A week ago the last of the strawberries were harvested. The pickings were slim and even the chipmunks abandoned the vegetable garden looking for food. As I scoured the patch for the last time, removing the bird netting, I found a few perfect fruits reminding me how fortunate we have been this season with bountiful harvests every day for many weeks. The last berries were bittersweet to the taste as they reminded me of what I won’t sample for nearly a year. But that is the way of the garden as most crops—save greens, radishes and similar veg—come for but for a short time each year. We cherish these short visitors the most, particularly when first absent. But as the strawberries were fading, the blueberries were ripening.
They first tease us with collections of berries cloistered in clusters too white to even consider. Then slowly a few berries come into color with daylight and a deepening blue patina appearing on their sunny side. After I picked the last of the strawberries, I visited the blueberry bushes hoping to grab an early arrival. Just when I thought I found a ripe one after picking it I saw its bifurcated form: half white, half blue. It rewarded my impatience with a sourness causing my mouth to draw up with a pucker. Over the last week I continued to look for a completely ripe berry but found none.
This morning I was hoping for better luck and went to visit the bushes with Charlotte and Juana.
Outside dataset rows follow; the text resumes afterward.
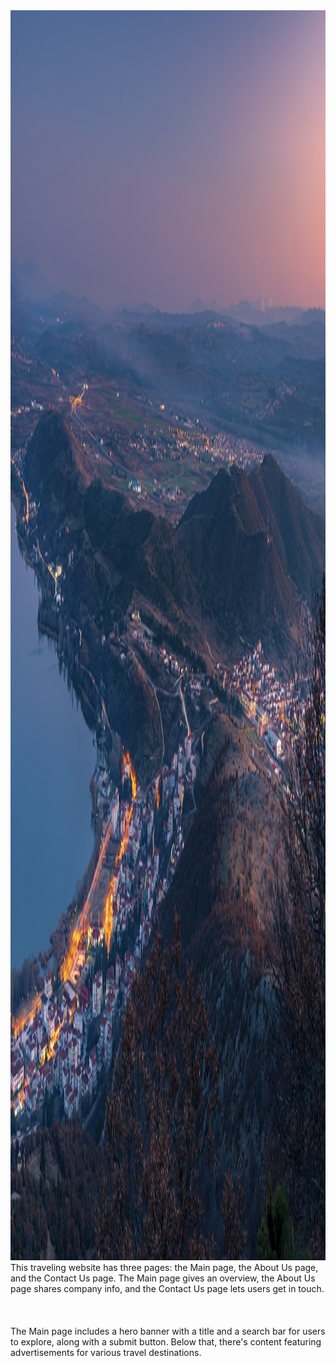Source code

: <img src="./src/img/main-page-her-banner.jpg" style="height: 50vh; width: 100%; background-size: cover;">
<div style = height: 1px; width: 1px;"></div>
This traveling website has three pages: the Main page, the About Us page, and the Contact Us page. The Main page gives an overview, the About Us page shares company info, and the Contact Us page lets users get in touch.
<br><br><br><br>
The Main page includes a hero banner with a title and a search bar for users to explore, along with a submit button. Below that, there's content featuring advertisements for various travel destinations.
Creeping behind the bushes, I pulled a few ripe ones but still were fooled into harvesting ones that should have remained on the plant. Charlotte had no such issue as she became a two-handed harvester rapidly pulling ripe fruits from untouched branches and stuffing them into her mouth faster than could a flock of birds. We stopped her reminding her that these fruits should be savored rather than gulped. She reluctantly agreed and went in for lunch with us. Later in the day, Juana and her would better survey the first real pickings of blueberries and harvest the first crop of the season.